Di Jakarta, Mbak Asti tinggal di rumah Om Unggul, di bilangan Cilandak. Beliau adalah adik bapakku. Meminjam istilah orang Jawa, kakakku ini ngenger di rumah pamannya. Suatu kondisi yang tidak mengenakkan sebenarnya, tapi lazim dilakukan oleh kebanyakan orang pada saat itu.
Beberapa minggu tinggal di rumah Om Unggul, akhirnya Mbak Asti mendapat pekerjaan yang masih dilakoninya hingga hari ini. Sebuah konsistensi dan kesetiaan pada profesi yang sekarang semakin jarang kita jumpai.
Sebenarnya, lokasi tempatnya bekerja tidak terlalu jauh karena sama-sama di Jakarta Selatan. Namun, karena pekerjaan yang menuntutnya siap selama 24 jam, Mbak Asti pindah dari rumah Om Unggul. Kebetulan, tempatnya bekerja menyediakan asrama bagi para karyawannya. Asrama megah yang dibangun di atas lahan pemakaman tua.
Betul, yang jadi masalah adalah bangunan kantor dan asrama tempat dia tinggal dibangun di atas lahan pemakaman tua. Bangunannya terlihat masih baru dan terawat dengan baik walaupun sudah 10 tahun berdiri. Asrama tempat Mbak Asti tinggal lokasinya masih satu area dengan tempatnya bekerja.
Hampir semua penghuninya tidak tahu sejarah berdirinya bangunan itu karena kebanyakan pegawainya berasal dari luar Jakarta. Yang mereka tahu, memang ada lahan pemakaman, jaraknya sekitar 25 meter di belakang asrama, hanya dibatasi oleh sungai dan dinding setinggi tiga meter.
Di dekat dinding itu berdiri kokoh pohon beringin. Jika melihat bentuknya, beringin itu sudah berusia cukup tua. Pohon itu masih berada dalam kawasan asrama. Mungkin karena posisinya yang berada di sudut sehingga pohon itu tidak ditebang karena dianggap tidak mengganggu.
Tempat Mbak Asti bekerja ini semacam asrama pelatihan, milik salah satu kementrian. Asrama itu memiliki area yang luas dan terdiri dari beberapa bangunan bertingkat. Tiap bangunannya memiliki puluhan kamar yang dipakai untuk para peserta yang mengikuti pelatihan.
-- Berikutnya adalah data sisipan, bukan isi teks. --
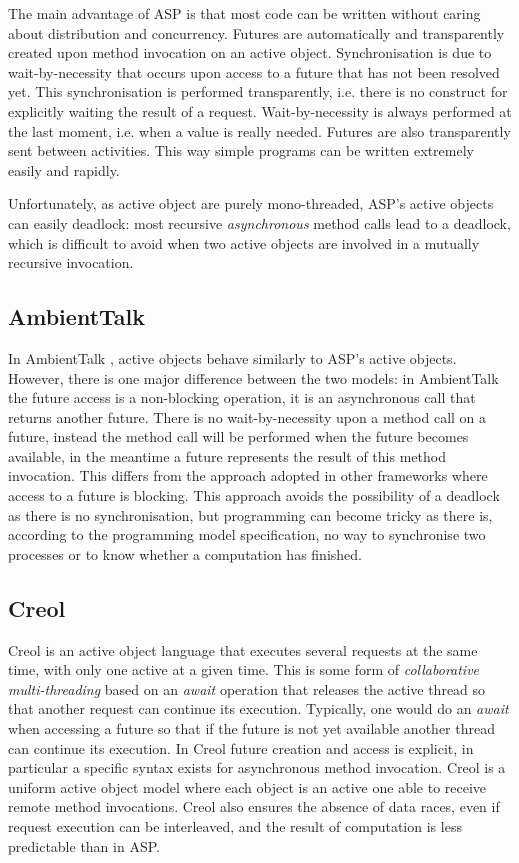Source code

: \smallskip

The main advantage of ASP is that most code can be written without
caring about distribution and concurrency.  Futures are automatically
and transparently created upon method invocation on an active object.
Synchronisation is due to wait-by-necessity that occurs
upon access to a future that has not been resolved yet.
This synchronisation is performed transparently, i.e. 
there is no  construct for explicitly waiting the result of
a request. Wait-by-necessity is always
performed at the last moment, i.e. when a value is really needed.
Futures are also transparently sent between activities. This
way simple programs can be written extremely easily and rapidly.

Unfortunately, as active object are purely mono-threaded,
ASP's active objects can easily deadlock: most recursive
\emph{asynchronous} method calls lead to a deadlock, which is
difficult to avoid when two active objects are involved in a mutually
recursive invocation. 


\subsection{AmbientTalk}
In AmbientTalk \cite{DedeckerCMDM-ecoop06}, active objects behave
similarly to ASP's active objects. However, there is one major difference
between the two models: in AmbientTalk the future access is a
non-blocking operation, it is an asynchronous call that returns
another future.  There is no wait-by-necessity upon a method call on a
future, instead the method call will be performed when the future
becomes available, in the meantime a future represents the result of
this method invocation.  This differs from the approach adopted in
other frameworks where access to a future is blocking.  This approach
avoids the possibility of a deadlock as there is no synchronisation,
but programming can become tricky as there is, according to the
programming model specification, no way to synchronise two processes
or to know whether a computation has finished.



\subsection{Creol}
Creol \cite{Johnsen2006a,Elinar2006} is an active object language that executes
several requests at the same time, with only one active at a given
time. This is some form of \emph{collaborative multi-threading} based
on an \emph{await} operation that releases the active thread so that
another request can continue its execution. Typically, one would do an
\emph{await} when accessing a future so that if the future is not yet
available another thread can continue its execution. In Creol
\cite{Johnsen2006a} future creation and access is explicit, in
particular a specific syntax exists for asynchronous method
invocation. Creol is a uniform active object model where each object
is an active one able to receive remote method invocations.  Creol
also ensures the absence of data races,
even if
request execution can be interleaved, and the result of computation is
less predictable than in ASP.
Mbak Asti bekerja di dapur sesuai keahliannya memasak. Lokasi asrama karyawan berhadapan dengan letak dapur, hanya dipisahkan oleh jalan selebar tiga meter. Jika sedang banyak pelatihan, pekerjaan di dapur praktis tidak pernah berhenti karena harus menyediakan makan buat para peserta.
Pengalaman aneh Pak Rusdi
Kesibukan di dapur sudah terlihat sejak dini hari. Kewajiban untuk menyiapkan sarapan pagi untuk 300 peserta pelatihan memaksa seluruh karyawan bagian dapur bangun lebih awal.
Jam di dinding masih menunjukkan pukul dua dini hari ketika dengan tergopoh-gopoh Pak Rusdi, satpam kantor yang bergiliran jaga malam itu, masuk ke dapur yang cukup besar itu.
“Mbak tolong, sepertinya ada orang terjatuh dari lantai atas di dekat gedung A,” kata Pak Rusdi panik.
“Hah? Pak Rusdi lihat sendiri? Dia jatuh?” Tanya Mbak Asti yang dapat jadwal piket dapur pagi itu.
“Saya hanya dengar suara berdebum keras sekali, Mbak. Saat saya kembali ke pos untuk ambil senter, dia sudah di bawah, terlentang,” lanjut Pak Rusdi lagi.
Mbak Asti segera memerintahkan dua orang anak buahnya yang laki-laki untuk membantu Pak Rusdi menolong korban yang terjatuh. Gedung A memiliki delapan lantai, letaknya di dekat pintu masuk kawasan itu. Posisinya agak jauh dari dapur, sekitar 200 meter.
Saat ketiga orang tadi sampai di lokasi, ternyata mereka tidak menemui apa-apa di sana. Tak urung hal itu menimbulkan perdebatan dengan karyawan dapur.
Pak Rusdi heran. Dia yakin sekali melihat ada orang terjatuh dan bersimbah darah beberapa saat sebelumnya. Menurutnya, dengan kondisi seperti itu, mustahil dia bisa berjalan dan masuk lagi ke kamarnya.
Pak Rusdi menyorotkan senter ke tempat orang jatuh tadi. Bahkan sisa ceceran darah tidak dilihatnya. Karena dianggap mengada-ada, kedua anak buah Mbak Asti itu akhirnya kembali lagi ke dapur. Demikian juga Pak Rusdi, dia kembali ke pos jaga dengan menyimpan banyak pertanyaan.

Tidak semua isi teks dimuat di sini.